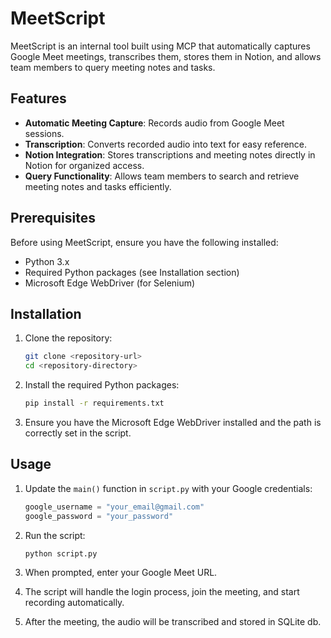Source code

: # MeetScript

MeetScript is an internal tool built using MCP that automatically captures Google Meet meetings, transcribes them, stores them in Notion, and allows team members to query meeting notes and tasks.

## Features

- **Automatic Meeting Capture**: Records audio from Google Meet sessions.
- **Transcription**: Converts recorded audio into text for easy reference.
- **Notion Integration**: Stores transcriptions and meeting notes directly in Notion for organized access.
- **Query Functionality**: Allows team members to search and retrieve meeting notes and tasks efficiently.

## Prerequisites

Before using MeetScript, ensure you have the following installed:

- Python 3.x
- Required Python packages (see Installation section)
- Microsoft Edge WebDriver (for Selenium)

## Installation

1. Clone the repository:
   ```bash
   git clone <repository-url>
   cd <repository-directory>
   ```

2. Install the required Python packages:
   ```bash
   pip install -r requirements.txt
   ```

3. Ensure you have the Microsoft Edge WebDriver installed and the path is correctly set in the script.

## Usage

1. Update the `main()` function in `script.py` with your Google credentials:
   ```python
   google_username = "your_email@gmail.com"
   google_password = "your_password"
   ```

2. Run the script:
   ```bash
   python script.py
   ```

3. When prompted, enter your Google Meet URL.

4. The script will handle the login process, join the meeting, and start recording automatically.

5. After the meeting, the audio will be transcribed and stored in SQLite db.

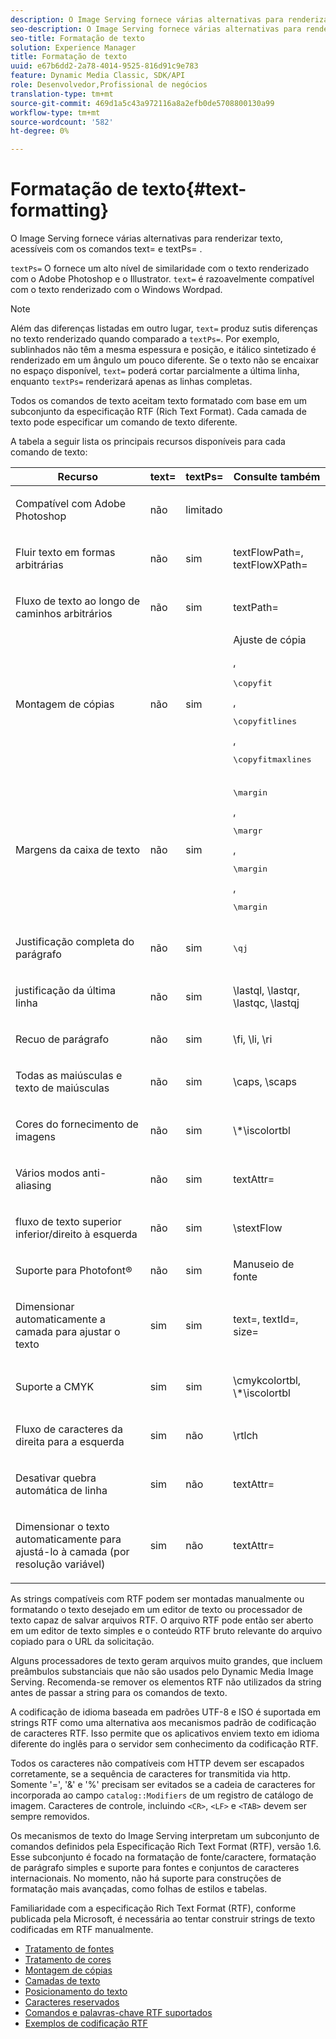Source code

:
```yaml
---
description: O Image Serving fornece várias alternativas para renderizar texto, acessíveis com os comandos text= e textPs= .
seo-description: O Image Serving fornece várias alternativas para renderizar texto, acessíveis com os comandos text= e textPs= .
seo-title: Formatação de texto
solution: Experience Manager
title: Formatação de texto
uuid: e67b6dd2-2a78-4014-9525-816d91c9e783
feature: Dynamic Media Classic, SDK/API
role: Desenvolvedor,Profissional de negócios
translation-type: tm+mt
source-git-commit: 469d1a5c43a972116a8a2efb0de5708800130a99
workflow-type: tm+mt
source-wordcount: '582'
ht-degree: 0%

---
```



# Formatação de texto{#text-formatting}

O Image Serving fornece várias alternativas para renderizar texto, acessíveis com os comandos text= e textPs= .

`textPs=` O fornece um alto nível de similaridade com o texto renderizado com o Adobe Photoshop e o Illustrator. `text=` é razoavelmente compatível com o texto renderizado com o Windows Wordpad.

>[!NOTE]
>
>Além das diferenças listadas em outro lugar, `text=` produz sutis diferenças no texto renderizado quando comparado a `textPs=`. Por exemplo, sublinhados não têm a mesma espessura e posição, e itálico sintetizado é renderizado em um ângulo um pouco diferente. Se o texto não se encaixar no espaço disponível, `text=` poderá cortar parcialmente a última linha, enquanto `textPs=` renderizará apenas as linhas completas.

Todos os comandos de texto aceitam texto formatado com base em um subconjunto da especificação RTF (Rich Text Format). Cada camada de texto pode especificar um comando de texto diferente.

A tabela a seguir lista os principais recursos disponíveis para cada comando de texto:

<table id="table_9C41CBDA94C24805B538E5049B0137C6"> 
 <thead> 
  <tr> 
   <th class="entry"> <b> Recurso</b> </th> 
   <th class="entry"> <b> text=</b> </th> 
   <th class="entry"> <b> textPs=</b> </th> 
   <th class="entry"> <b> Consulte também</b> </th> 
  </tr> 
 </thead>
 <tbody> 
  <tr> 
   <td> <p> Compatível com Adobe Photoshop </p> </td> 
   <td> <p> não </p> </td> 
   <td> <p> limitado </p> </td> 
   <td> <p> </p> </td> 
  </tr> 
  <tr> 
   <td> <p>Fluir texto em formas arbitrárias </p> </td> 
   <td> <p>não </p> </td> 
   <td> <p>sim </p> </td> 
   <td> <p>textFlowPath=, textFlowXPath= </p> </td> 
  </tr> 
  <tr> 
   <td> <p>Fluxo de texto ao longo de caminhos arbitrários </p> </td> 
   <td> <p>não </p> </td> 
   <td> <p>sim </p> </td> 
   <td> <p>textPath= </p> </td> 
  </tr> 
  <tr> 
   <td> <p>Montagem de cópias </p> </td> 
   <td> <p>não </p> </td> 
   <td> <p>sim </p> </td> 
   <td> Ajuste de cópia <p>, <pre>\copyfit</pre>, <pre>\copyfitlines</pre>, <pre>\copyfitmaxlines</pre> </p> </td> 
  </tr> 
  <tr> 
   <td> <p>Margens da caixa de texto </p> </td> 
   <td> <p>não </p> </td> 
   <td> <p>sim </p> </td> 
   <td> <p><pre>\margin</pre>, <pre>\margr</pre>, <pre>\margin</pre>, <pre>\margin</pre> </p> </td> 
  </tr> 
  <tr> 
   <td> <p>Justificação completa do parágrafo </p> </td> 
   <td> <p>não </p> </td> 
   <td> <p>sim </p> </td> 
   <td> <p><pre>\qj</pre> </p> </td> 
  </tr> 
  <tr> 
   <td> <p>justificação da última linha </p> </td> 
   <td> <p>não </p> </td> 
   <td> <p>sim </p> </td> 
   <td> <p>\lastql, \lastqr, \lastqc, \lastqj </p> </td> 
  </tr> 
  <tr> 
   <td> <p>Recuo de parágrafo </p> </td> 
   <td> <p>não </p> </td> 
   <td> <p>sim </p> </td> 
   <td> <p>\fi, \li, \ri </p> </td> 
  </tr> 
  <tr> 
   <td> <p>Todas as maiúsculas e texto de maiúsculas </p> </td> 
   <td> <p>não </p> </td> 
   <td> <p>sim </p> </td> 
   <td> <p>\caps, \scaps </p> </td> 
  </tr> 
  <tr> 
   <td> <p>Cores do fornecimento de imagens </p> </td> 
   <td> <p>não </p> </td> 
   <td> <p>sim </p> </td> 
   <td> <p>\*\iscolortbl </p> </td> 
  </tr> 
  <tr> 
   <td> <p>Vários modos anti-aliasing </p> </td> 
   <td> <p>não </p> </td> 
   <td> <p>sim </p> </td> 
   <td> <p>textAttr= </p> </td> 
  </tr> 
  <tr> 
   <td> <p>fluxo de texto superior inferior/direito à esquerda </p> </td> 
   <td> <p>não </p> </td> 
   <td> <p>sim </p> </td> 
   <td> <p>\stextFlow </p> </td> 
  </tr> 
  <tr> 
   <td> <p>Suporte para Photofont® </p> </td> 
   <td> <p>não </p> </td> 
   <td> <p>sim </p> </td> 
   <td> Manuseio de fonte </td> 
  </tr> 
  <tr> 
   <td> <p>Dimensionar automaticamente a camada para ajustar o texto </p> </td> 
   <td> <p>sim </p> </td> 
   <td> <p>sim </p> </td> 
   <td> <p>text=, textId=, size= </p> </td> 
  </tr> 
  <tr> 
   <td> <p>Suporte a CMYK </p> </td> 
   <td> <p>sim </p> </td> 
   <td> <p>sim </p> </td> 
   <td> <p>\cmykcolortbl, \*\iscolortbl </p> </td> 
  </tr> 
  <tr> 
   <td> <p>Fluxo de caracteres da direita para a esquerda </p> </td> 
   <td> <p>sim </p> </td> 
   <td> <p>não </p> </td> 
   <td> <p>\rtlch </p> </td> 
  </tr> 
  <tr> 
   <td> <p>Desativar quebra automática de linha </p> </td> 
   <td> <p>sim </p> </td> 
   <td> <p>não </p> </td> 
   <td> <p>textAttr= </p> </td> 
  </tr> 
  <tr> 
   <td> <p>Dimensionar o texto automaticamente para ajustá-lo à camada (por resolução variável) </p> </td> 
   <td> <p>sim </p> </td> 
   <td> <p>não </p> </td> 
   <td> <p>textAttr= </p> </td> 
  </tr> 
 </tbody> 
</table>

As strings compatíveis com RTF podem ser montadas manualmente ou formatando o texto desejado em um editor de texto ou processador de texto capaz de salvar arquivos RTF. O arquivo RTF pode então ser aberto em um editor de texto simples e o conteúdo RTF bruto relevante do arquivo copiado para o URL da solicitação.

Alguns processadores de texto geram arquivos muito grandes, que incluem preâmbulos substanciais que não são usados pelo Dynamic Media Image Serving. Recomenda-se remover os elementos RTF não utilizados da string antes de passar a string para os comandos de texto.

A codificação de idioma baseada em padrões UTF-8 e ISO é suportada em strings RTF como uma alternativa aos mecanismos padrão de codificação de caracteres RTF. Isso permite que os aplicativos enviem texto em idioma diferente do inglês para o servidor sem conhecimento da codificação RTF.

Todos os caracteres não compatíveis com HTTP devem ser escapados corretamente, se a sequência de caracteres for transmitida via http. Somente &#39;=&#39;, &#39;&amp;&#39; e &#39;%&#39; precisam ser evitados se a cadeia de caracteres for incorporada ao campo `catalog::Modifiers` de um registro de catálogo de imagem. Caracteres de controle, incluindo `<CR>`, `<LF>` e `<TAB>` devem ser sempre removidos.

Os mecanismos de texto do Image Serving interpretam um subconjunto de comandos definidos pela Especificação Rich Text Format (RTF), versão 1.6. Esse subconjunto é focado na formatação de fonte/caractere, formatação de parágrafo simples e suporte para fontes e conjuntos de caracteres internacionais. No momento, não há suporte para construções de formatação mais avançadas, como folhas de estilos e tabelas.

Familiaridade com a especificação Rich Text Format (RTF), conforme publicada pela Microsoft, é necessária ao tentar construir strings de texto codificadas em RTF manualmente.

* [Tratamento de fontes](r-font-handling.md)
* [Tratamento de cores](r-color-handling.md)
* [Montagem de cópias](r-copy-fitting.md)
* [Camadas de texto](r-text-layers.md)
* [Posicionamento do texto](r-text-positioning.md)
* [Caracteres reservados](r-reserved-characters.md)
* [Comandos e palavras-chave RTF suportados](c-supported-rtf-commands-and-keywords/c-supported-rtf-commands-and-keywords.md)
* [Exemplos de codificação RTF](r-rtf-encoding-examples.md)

· · · ·

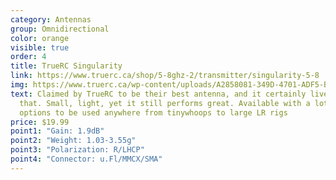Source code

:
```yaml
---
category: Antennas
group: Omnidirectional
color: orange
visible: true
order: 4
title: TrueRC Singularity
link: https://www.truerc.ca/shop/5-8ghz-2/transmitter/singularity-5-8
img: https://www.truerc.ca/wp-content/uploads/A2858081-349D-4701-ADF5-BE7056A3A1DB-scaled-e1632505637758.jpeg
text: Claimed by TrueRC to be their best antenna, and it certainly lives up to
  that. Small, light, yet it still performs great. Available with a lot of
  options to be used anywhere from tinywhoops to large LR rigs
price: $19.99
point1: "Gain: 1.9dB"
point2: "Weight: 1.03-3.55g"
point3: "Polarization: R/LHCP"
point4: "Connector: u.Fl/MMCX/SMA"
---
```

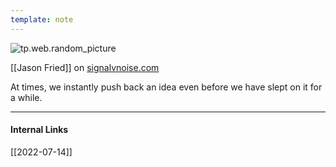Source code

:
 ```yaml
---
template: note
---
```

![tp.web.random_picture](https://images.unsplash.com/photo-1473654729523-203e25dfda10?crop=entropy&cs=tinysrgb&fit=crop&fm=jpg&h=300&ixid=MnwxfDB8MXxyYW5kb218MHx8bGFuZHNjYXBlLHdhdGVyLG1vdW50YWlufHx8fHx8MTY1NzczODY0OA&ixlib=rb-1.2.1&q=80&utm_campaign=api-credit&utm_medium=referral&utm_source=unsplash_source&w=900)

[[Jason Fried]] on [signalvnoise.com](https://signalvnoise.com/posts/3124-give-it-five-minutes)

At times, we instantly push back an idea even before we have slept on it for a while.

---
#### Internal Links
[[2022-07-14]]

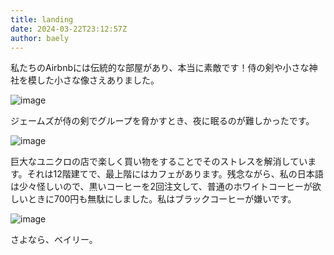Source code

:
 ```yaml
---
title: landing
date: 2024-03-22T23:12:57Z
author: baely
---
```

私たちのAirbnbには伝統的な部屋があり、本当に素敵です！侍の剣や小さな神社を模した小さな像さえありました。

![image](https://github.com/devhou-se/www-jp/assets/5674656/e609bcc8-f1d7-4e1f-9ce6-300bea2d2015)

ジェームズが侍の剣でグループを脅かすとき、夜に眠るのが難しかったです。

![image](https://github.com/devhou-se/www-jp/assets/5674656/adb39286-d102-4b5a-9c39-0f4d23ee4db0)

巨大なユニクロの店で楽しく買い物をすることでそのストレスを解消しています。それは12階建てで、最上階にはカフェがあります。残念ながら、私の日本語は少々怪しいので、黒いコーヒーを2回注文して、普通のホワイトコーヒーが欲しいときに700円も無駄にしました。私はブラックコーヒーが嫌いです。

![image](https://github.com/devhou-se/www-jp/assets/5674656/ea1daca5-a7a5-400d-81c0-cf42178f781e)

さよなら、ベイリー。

· · · ·

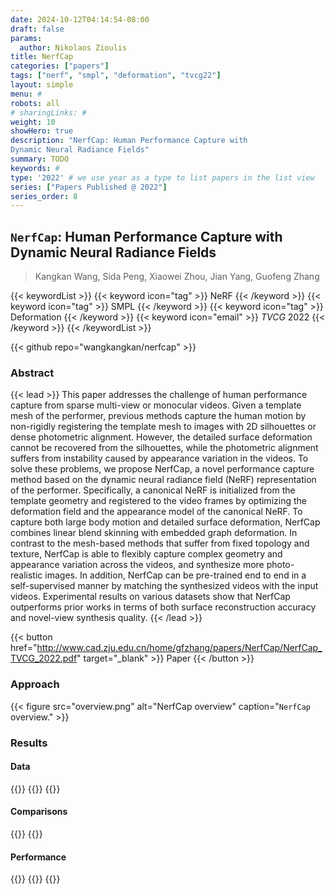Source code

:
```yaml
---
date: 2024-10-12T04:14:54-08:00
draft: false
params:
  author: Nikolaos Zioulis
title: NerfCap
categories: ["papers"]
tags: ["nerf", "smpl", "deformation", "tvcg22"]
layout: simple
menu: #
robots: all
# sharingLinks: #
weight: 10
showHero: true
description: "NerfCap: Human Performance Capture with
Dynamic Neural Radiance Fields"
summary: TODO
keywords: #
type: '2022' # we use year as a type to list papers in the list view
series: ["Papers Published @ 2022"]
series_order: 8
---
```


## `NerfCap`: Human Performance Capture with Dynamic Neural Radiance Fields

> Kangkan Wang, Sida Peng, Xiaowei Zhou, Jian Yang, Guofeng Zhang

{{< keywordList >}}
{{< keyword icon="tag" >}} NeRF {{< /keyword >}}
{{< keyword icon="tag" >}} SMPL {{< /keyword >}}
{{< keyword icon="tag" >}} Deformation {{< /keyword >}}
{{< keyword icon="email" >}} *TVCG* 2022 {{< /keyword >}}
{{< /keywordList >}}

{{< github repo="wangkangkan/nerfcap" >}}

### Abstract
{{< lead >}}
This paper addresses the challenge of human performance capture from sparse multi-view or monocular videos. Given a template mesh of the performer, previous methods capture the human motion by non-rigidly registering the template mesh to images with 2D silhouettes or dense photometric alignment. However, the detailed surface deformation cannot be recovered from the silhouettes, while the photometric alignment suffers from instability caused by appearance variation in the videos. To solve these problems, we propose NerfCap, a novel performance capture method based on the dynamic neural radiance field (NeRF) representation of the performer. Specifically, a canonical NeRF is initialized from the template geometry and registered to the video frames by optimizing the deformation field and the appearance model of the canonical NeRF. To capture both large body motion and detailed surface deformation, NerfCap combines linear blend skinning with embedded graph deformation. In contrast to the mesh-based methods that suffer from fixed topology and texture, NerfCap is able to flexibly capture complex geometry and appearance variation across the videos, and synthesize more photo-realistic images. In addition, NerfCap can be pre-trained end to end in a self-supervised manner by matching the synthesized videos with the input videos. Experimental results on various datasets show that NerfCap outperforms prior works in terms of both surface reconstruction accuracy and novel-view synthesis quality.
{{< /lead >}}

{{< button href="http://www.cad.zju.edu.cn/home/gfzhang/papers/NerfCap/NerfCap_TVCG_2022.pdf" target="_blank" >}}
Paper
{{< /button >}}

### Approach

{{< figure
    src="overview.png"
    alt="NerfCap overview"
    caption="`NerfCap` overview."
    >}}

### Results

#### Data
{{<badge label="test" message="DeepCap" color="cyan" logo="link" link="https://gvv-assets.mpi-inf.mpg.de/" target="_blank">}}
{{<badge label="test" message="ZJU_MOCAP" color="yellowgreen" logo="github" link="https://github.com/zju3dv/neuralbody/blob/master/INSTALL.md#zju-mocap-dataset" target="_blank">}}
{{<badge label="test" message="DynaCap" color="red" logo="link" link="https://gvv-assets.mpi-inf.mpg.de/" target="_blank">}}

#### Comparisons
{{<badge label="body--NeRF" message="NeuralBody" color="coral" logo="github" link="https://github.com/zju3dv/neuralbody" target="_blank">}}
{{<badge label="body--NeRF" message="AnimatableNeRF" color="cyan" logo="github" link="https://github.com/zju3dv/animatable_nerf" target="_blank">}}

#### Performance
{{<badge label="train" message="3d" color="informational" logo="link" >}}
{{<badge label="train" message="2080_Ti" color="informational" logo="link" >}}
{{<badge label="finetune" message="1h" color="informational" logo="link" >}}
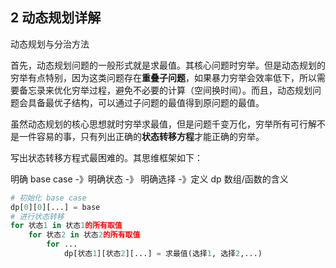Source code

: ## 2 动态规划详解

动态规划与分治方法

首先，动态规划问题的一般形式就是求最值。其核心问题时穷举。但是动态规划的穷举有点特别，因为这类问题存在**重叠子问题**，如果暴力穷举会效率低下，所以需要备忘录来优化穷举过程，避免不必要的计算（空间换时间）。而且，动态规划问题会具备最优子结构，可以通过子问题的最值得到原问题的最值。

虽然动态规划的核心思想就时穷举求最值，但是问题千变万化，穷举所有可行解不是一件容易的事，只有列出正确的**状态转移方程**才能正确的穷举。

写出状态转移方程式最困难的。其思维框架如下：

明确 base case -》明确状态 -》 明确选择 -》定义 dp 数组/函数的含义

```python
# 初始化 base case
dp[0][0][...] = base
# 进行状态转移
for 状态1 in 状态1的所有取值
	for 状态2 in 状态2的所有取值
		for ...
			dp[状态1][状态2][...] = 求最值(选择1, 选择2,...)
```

· · · ·

WORK TASK
Of the entries above, transcribe exactly those lines that fall between the line containing "<td> <p>Fluxo de caracteres" and the line containing "Todos os caracteres", together with those two lines.

ANSWER SPACE
   <td> <p>Fluxo de caracteres da direita para a esquerda </p> </td> 
   <td> <p>sim </p> </td> 
   <td> <p>não </p> </td> 
   <td> <p>\rtlch </p> </td> 
  </tr> 
  <tr> 
   <td> <p>Desativar quebra automática de linha </p> </td> 
   <td> <p>sim </p> </td> 
   <td> <p>não </p> </td> 
   <td> <p>textAttr= </p> </td> 
  </tr> 
  <tr> 
   <td> <p>Dimensionar o texto automaticamente para ajustá-lo à camada (por resolução variável) </p> </td> 
   <td> <p>sim </p> </td> 
   <td> <p>não </p> </td> 
   <td> <p>textAttr= </p> </td> 
  </tr> 
 </tbody> 
</table>

As strings compatíveis com RTF podem ser montadas manualmente ou formatando o texto desejado em um editor de texto ou processador de texto capaz de salvar arquivos RTF. O arquivo RTF pode então ser aberto em um editor de texto simples e o conteúdo RTF bruto relevante do arquivo copiado para o URL da solicitação.

Alguns processadores de texto geram arquivos muito grandes, que incluem preâmbulos substanciais que não são usados pelo Dynamic Media Image Serving. Recomenda-se remover os elementos RTF não utilizados da string antes de passar a string para os comandos de texto.

A codificação de idioma baseada em padrões UTF-8 e ISO é suportada em strings RTF como uma alternativa aos mecanismos padrão de codificação de caracteres RTF. Isso permite que os aplicativos enviem texto em idioma diferente do inglês para o servidor sem conhecimento da codificação RTF.

Todos os caracteres não compatíveis com HTTP devem ser escapados corretamente, se a sequência de caracteres for transmitida via http. Somente &#39;=&#39;, &#39;&amp;&#39; e &#39;%&#39; precisam ser evitados se a cadeia de caracteres for incorporada ao campo `catalog::Modifiers` de um registro de catálogo de imagem. Caracteres de controle, incluindo `<CR>`, `<LF>` e `<TAB>` devem ser sempre removidos.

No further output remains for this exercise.